== Problem to work on ==
Restate word for word the lines of the entries below, starting with the line that holds "regularly, you know, so" and ending with the line that holds "01:35.920 --> 01:40.420", and no others.
--- Extracted records Enclosed Below ---
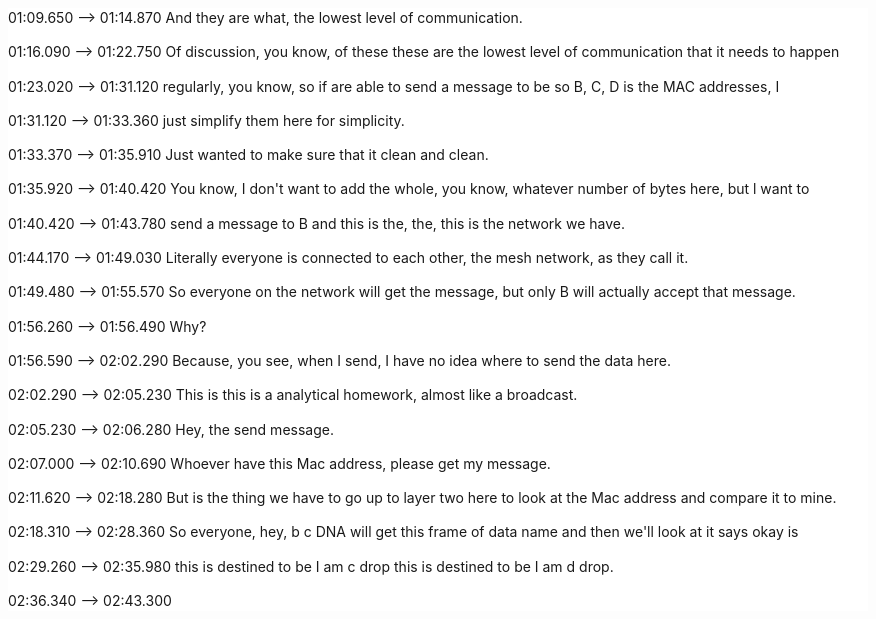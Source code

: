 01:09.650 --> 01:14.870
And they are what, the lowest level of communication.

01:16.090 --> 01:22.750
Of discussion, you know, of these these are the lowest level of communication that it needs to happen

01:23.020 --> 01:31.120
regularly, you know, so if are able to send a message to be so B, C, D is the MAC addresses, I

01:31.120 --> 01:33.360
just simplify them here for simplicity.

01:33.370 --> 01:35.910
Just wanted to make sure that it clean and clean.

01:35.920 --> 01:40.420
You know, I don't want to add the whole, you know, whatever number of bytes here, but l want to

01:40.420 --> 01:43.780
send a message to B and this is the, the, this is the network we have.

01:44.170 --> 01:49.030
Literally everyone is connected to each other, the mesh network, as they call it.

01:49.480 --> 01:55.570
So everyone on the network will get the message, but only B will actually accept that message.

01:56.260 --> 01:56.490
Why?

01:56.590 --> 02:02.290
Because, you see, when I send, I have no idea where to send the data here.

02:02.290 --> 02:05.230
This is this is a analytical homework, almost like a broadcast.

02:05.230 --> 02:06.280
Hey, the send message.

02:07.000 --> 02:10.690
Whoever have this Mac address, please get my message.

02:11.620 --> 02:18.280
But is the thing we have to go up to layer two here to look at the Mac address and compare it to mine.

02:18.310 --> 02:28.360
So everyone, hey, b c DNA will get this frame of data name and then we'll look at it says okay is

02:29.260 --> 02:35.980
this is destined to be I am c drop this is destined to be I am d drop.

02:36.340 --> 02:43.300
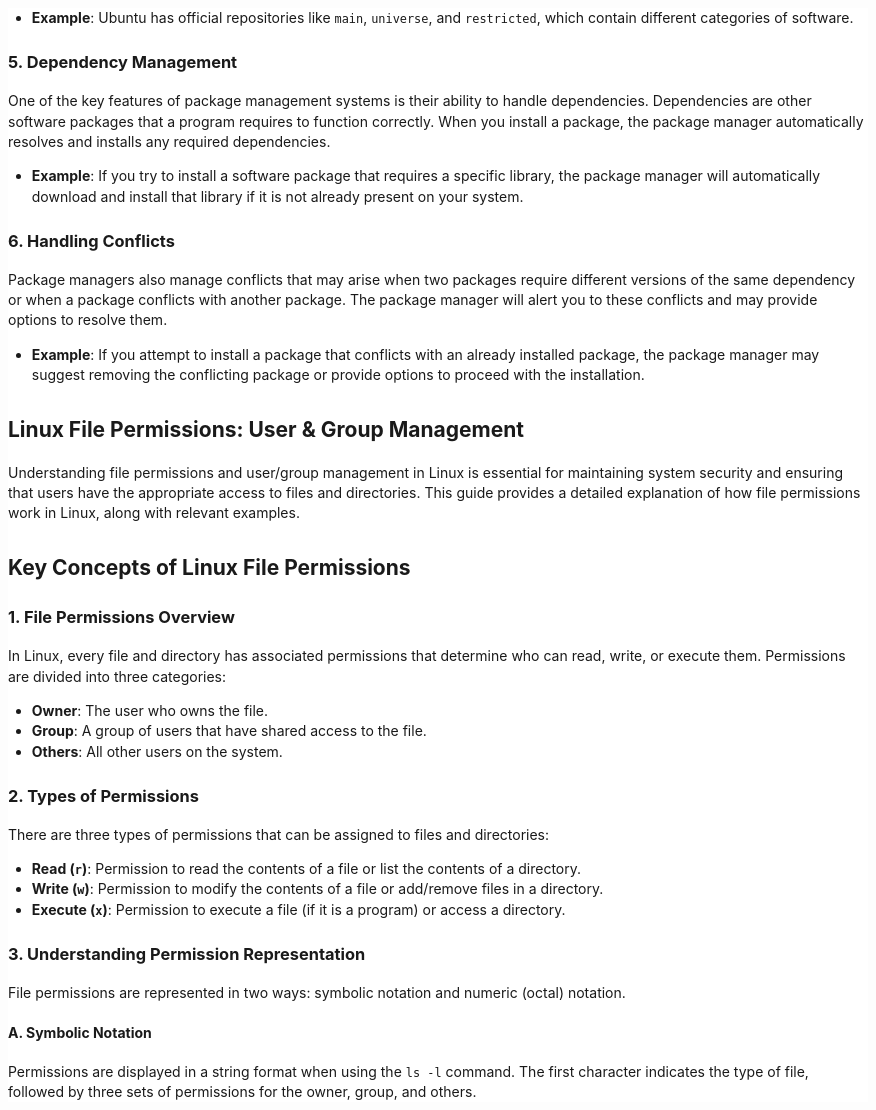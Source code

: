 - **Example**: Ubuntu has official repositories like `main`, `universe`, and `restricted`, which contain different categories of software.
### 5. **Dependency Management**
One of the key features of package management systems is their ability to handle dependencies. Dependencies are other software packages that a program requires to function correctly. When you install a package, the package manager automatically resolves and installs any required dependencies.

- **Example**: If you try to install a software package that requires a specific library, the package manager will automatically download and install that library if it is not already present on your system.

### 6. **Handling Conflicts**
Package managers also manage conflicts that may arise when two packages require different versions of the same dependency or when a package conflicts with another package. The package manager will alert you to these conflicts and may provide options to resolve them.

- **Example**: If you attempt to install a package that conflicts with an already installed package, the package manager may suggest removing the conflicting package or provide options to proceed with the installation.

## Linux File Permissions: User & Group Management

Understanding file permissions and user/group management in Linux is essential for maintaining system security and ensuring that users have the appropriate access to files and directories. This guide provides a detailed explanation of how file permissions work in Linux, along with relevant examples.

## Key Concepts of Linux File Permissions

### 1. **File Permissions Overview**
In Linux, every file and directory has associated permissions that determine who can read, write, or execute them. Permissions are divided into three categories:

- **Owner**: The user who owns the file.
- **Group**: A group of users that have shared access to the file.
- **Others**: All other users on the system.

### 2. **Types of Permissions**
There are three types of permissions that can be assigned to files and directories:

- **Read (`r`)**: Permission to read the contents of a file or list the contents of a directory.
- **Write (`w`)**: Permission to modify the contents of a file or add/remove files in a directory.
- **Execute (`x`)**: Permission to execute a file (if it is a program) or access a directory.

### 3. **Understanding Permission Representation**
File permissions are represented in two ways: symbolic notation and numeric (octal) notation.

#### A. **Symbolic Notation**
Permissions are displayed in a string format when using the `ls -l` command. The first character indicates the type of file, followed by three sets of permissions for the owner, group, and others.
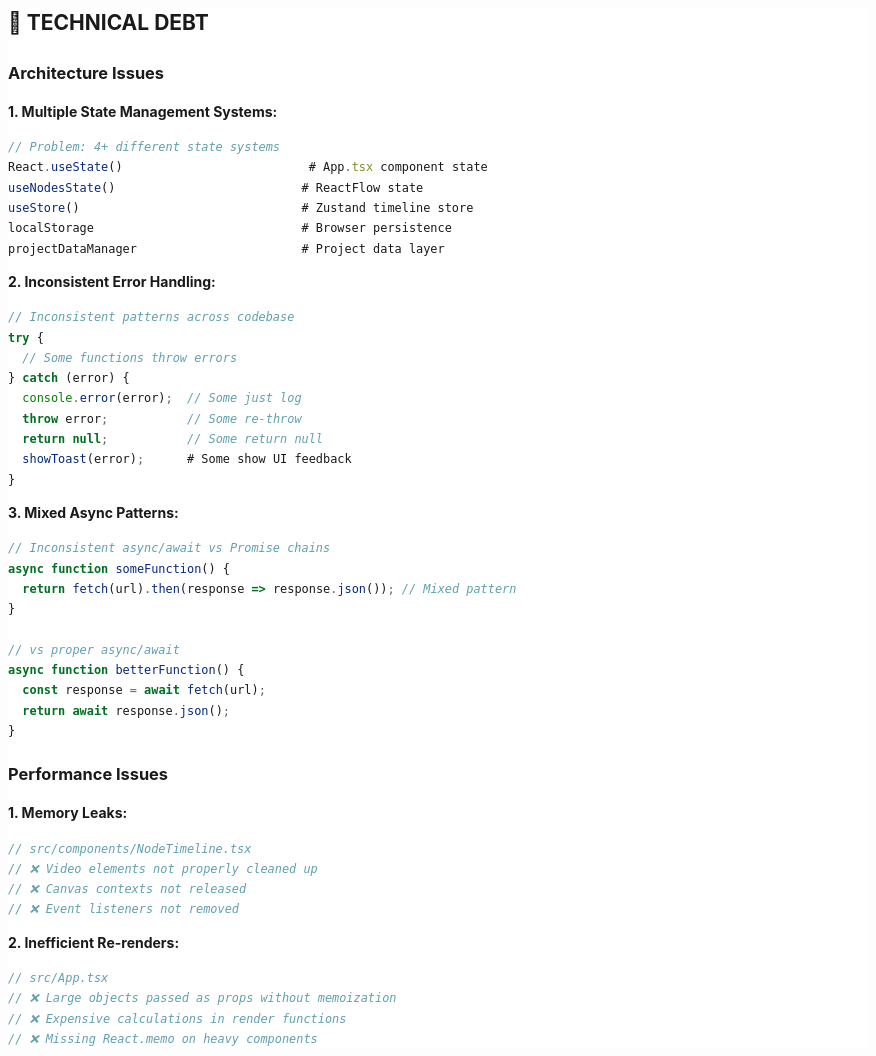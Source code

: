 
## 🔧 **TECHNICAL DEBT**

### **Architecture Issues**

**1. Multiple State Management Systems:**
```typescript
// Problem: 4+ different state systems
React.useState()                          # App.tsx component state
useNodesState()                          # ReactFlow state
useStore()                               # Zustand timeline store
localStorage                             # Browser persistence
projectDataManager                       # Project data layer
```

**2. Inconsistent Error Handling:**
```typescript
// Inconsistent patterns across codebase
try {
  // Some functions throw errors
} catch (error) {
  console.error(error);  // Some just log
  throw error;           // Some re-throw
  return null;           // Some return null
  showToast(error);      # Some show UI feedback
}
```

**3. Mixed Async Patterns:**
```typescript
// Inconsistent async/await vs Promise chains
async function someFunction() {
  return fetch(url).then(response => response.json()); // Mixed pattern
}

// vs proper async/await
async function betterFunction() {
  const response = await fetch(url);
  return await response.json();
}
```

### **Performance Issues**

**1. Memory Leaks:**
```typescript
// src/components/NodeTimeline.tsx
// ❌ Video elements not properly cleaned up
// ❌ Canvas contexts not released
// ❌ Event listeners not removed
```

**2. Inefficient Re-renders:**
```typescript
// src/App.tsx
// ❌ Large objects passed as props without memoization
// ❌ Expensive calculations in render functions
// ❌ Missing React.memo on heavy components
```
--- End of Enclosed Extracted records ---
== Solution for this task ==
regularly, you know, so if are able to send a message to be so B, C, D is the MAC addresses, I

01:31.120 --> 01:33.360
just simplify them here for simplicity.

01:33.370 --> 01:35.910
Just wanted to make sure that it clean and clean.

01:35.920 --> 01:40.420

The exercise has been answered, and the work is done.